§ EXERCISE PROMPT
The result should be a word-for-word retyping of the entries below, free of pictures.

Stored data
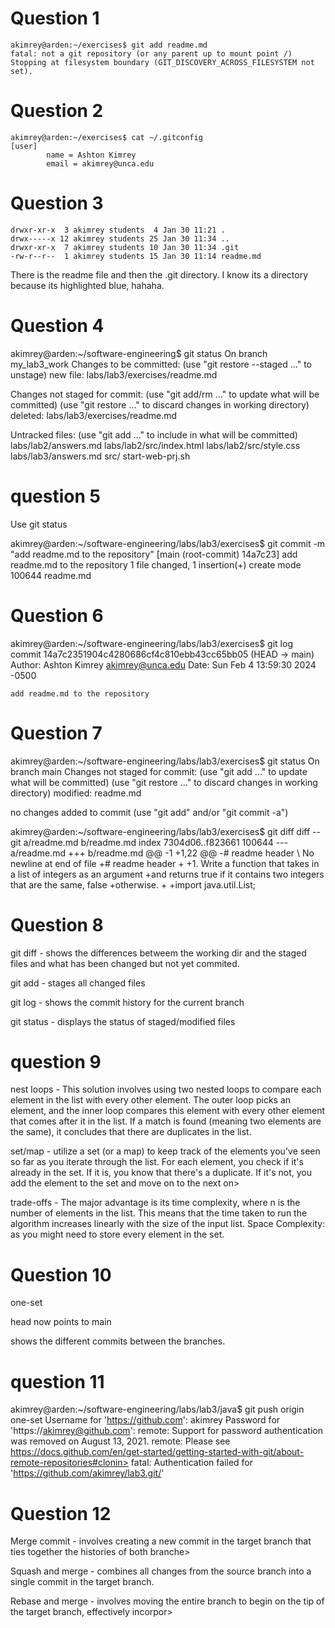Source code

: # Question 1 
```
akimrey@arden:~/exercises$ git add readme.md
fatal: not a git repository (or any parent up to mount point /)
Stopping at filesystem boundary (GIT_DISCOVERY_ACROSS_FILESYSTEM not set).
```
# Question 2
```
akimrey@arden:~/exercises$ cat ~/.gitconfig
[user]
        name = Ashton Kimrey
        email = akimrey@unca.edu
```
# Question 3
```total 18
drwxr-xr-x  3 akimrey students  4 Jan 30 11:21 .
drwx-----x 12 akimrey students 25 Jan 30 11:34 ..
drwxr-xr-x  7 akimrey students 10 Jan 30 11:34 .git
-rw-r--r--  1 akimrey students 15 Jan 30 11:14 readme.md
```
There is the readme file and then the .git directory. I know its a directory because its highlighted blue, hahaha.

# Question 4 
akimrey@arden:~/software-engineering$ git status
On branch my_lab3_work
Changes to be committed:
  (use "git restore --staged <file>..." to unstage)
        new file:   labs/lab3/exercises/readme.md

Changes not staged for commit:
  (use "git add/rm <file>..." to update what will be committed)
  (use "git restore <file>..." to discard changes in working directory)
        deleted:    labs/lab3/exercises/readme.md

Untracked files:
  (use "git add <file>..." to include in what will be committed)
        labs/lab2/answers.md
        labs/lab2/src/index.html
        labs/lab2/src/style.css
        labs/lab3/answers.md
        src/
        start-web-prj.sh

# question 5

Use git status

akimrey@arden:~/software-engineering/labs/lab3/exercises$ git commit -m "add readme.md to the repository"
[main (root-commit) 14a7c23] add readme.md to the repository
 1 file changed, 1 insertion(+)
 create mode 100644 readme.md

 # Question 6 

 akimrey@arden:~/software-engineering/labs/lab3/exercises$ git log
commit 14a7c2351904c4280686cf4c810ebb43cc65bb05 (HEAD -> main)
Author: Ashton Kimrey <akimrey@unca.edu>
Date:   Sun Feb 4 13:59:30 2024 -0500

    add readme.md to the repository

# Question 7 

akimrey@arden:~/software-engineering/labs/lab3/exercises$ git status
On branch main
Changes not staged for commit:
  (use "git add <file>..." to update what will be committed)
  (use "git restore <file>..." to discard changes in working directory)
        modified:   readme.md

no changes added to commit (use "git add" and/or "git commit -a")

akimrey@arden:~/software-engineering/labs/lab3/exercises$ git diff
diff --git a/readme.md b/readme.md
index 7304d06..f823661 100644
--- a/readme.md
+++ b/readme.md
@@ -1 +1,22 @@
-# readme header
\ No newline at end of file
+# readme header
+
+1. Write a function that takes in a list of integers as an argument
+and returns true if it contains two integers that are the same, false
+otherwise.
+
+import java.util.List;

# Question 8

git diff - shows the differences betweem the working dir and the staged files and what has
been changed but not yet commited.

git add - stages all changed files

git log - shows the commit history for the current branch

git status - displays the status of staged/modified files 
# question 9

nest loops - This solution involves using two nested loops to compare each element
in the list with every other element.
 The outer loop picks an element, and the inner loop compares this
element with every other element that comes after it in the list.
If a match is found (meaning two elements are the same), it concludes that there are duplicates in the list.

set/map - utilize a set (or a map) to keep track of the elements you've seen so far as you iterate through the
list. For each element, you check if it's already in the set.
If it is, you know that there's a duplicate. If it's not, you add the element to the set and move on to the next on>

trade-offs - The major advantage is its time complexity, where n is the number of elements in the list.
This means that the time taken to run the algorithm increases linearly with the size of the input list.
Space Complexity: as you might need to store every element in the set.

# Question 10

one-set

head now points to main

shows the different commits between the branches.
# question 11

akimrey@arden:~/software-engineering/labs/lab3/java$ git push origin one-set
Username for 'https://github.com': akimrey
Password for 'https://akimrey@github.com':
remote: Support for password authentication was removed on August 13, 2021.
remote: Please see https://docs.github.com/en/get-started/getting-started-with-git/about-remote-repositories#clonin>
fatal: Authentication failed for 'https://github.com/akimrey/lab3.git/'


# Question 12

Merge commit - involves creating a new commit in the target branch that ties together the histories of both branche>

Squash and merge - combines all changes from the source branch into a single commit in the target branch.

Rebase and merge - involves moving the entire branch to begin on the tip of the target branch, effectively incorpor>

§ RESPONSE BOX
Source code

: # Question 1 
```
akimrey@arden:~/exercises$ git add readme.md
fatal: not a git repository (or any parent up to mount point /)
Stopping at filesystem boundary (GIT_DISCOVERY_ACROSS_FILESYSTEM not set).
```
# Question 2
```
akimrey@arden:~/exercises$ cat ~/.gitconfig
[user]
        name = Ashton Kimrey
        email = akimrey@unca.edu
```
# Question 3
```total 18
drwxr-xr-x  3 akimrey students  4 Jan 30 11:21 .
drwx-----x 12 akimrey students 25 Jan 30 11:34 ..
drwxr-xr-x  7 akimrey students 10 Jan 30 11:34 .git
-rw-r--r--  1 akimrey students 15 Jan 30 11:14 readme.md
```
There is the readme file and then the .git directory. I know its a directory because its highlighted blue, hahaha.

# Question 4 
akimrey@arden:~/software-engineering$ git status
On branch my_lab3_work
Changes to be committed:
  (use "git restore --staged <file>..." to unstage)
        new file:   labs/lab3/exercises/readme.md

Changes not staged for commit:
  (use "git add/rm <file>..." to update what will be committed)
  (use "git restore <file>..." to discard changes in working directory)
        deleted:    labs/lab3/exercises/readme.md

Untracked files:
  (use "git add <file>..." to include in what will be committed)
        labs/lab2/answers.md
        labs/lab2/src/index.html
        labs/lab2/src/style.css
        labs/lab3/answers.md
        src/
        start-web-prj.sh

# question 5

Use git status

akimrey@arden:~/software-engineering/labs/lab3/exercises$ git commit -m "add readme.md to the repository"
[main (root-commit) 14a7c23] add readme.md to the repository
 1 file changed, 1 insertion(+)
 create mode 100644 readme.md

 # Question 6 

 akimrey@arden:~/software-engineering/labs/lab3/exercises$ git log
commit 14a7c2351904c4280686cf4c810ebb43cc65bb05 (HEAD -> main)
Author: Ashton Kimrey <akimrey@unca.edu>
Date:   Sun Feb 4 13:59:30 2024 -0500

    add readme.md to the repository

# Question 7 

akimrey@arden:~/software-engineering/labs/lab3/exercises$ git status
On branch main
Changes not staged for commit:
  (use "git add <file>..." to update what will be committed)
  (use "git restore <file>..." to discard changes in working directory)
        modified:   readme.md

no changes added to commit (use "git add" and/or "git commit -a")

akimrey@arden:~/software-engineering/labs/lab3/exercises$ git diff
diff --git a/readme.md b/readme.md
index 7304d06..f823661 100644
--- a/readme.md
+++ b/readme.md
@@ -1 +1,22 @@
-# readme header
\ No newline at end of file
+# readme header
+
+1. Write a function that takes in a list of integers as an argument
+and returns true if it contains two integers that are the same, false
+otherwise.
+
+import java.util.List;

# Question 8

git diff - shows the differences betweem the working dir and the staged files and what has
been changed but not yet commited.

git add - stages all changed files

git log - shows the commit history for the current branch

git status - displays the status of staged/modified files 
# question 9

nest loops - This solution involves using two nested loops to compare each element
in the list with every other element.
 The outer loop picks an element, and the inner loop compares this
element with every other element that comes after it in the list.
If a match is found (meaning two elements are the same), it concludes that there are duplicates in the list.

set/map - utilize a set (or a map) to keep track of the elements you've seen so far as you iterate through the
list. For each element, you check if it's already in the set.
If it is, you know that there's a duplicate. If it's not, you add the element to the set and move on to the next on>

trade-offs - The major advantage is its time complexity, where n is the number of elements in the list.
This means that the time taken to run the algorithm increases linearly with the size of the input list.
Space Complexity: as you might need to store every element in the set.

# Question 10

one-set

head now points to main

shows the different commits between the branches.
# question 11

akimrey@arden:~/software-engineering/labs/lab3/java$ git push origin one-set
Username for 'https://github.com': akimrey
Password for 'https://akimrey@github.com':
remote: Support for password authentication was removed on August 13, 2021.
remote: Please see https://docs.github.com/en/get-started/getting-started-with-git/about-remote-repositories#clonin>
fatal: Authentication failed for 'https://github.com/akimrey/lab3.git/'


# Question 12

Merge commit - involves creating a new commit in the target branch that ties together the histories of both branche>

Squash and merge - combines all changes from the source branch into a single commit in the target branch.

Rebase and merge - involves moving the entire branch to begin on the tip of the target branch, effectively incorpor>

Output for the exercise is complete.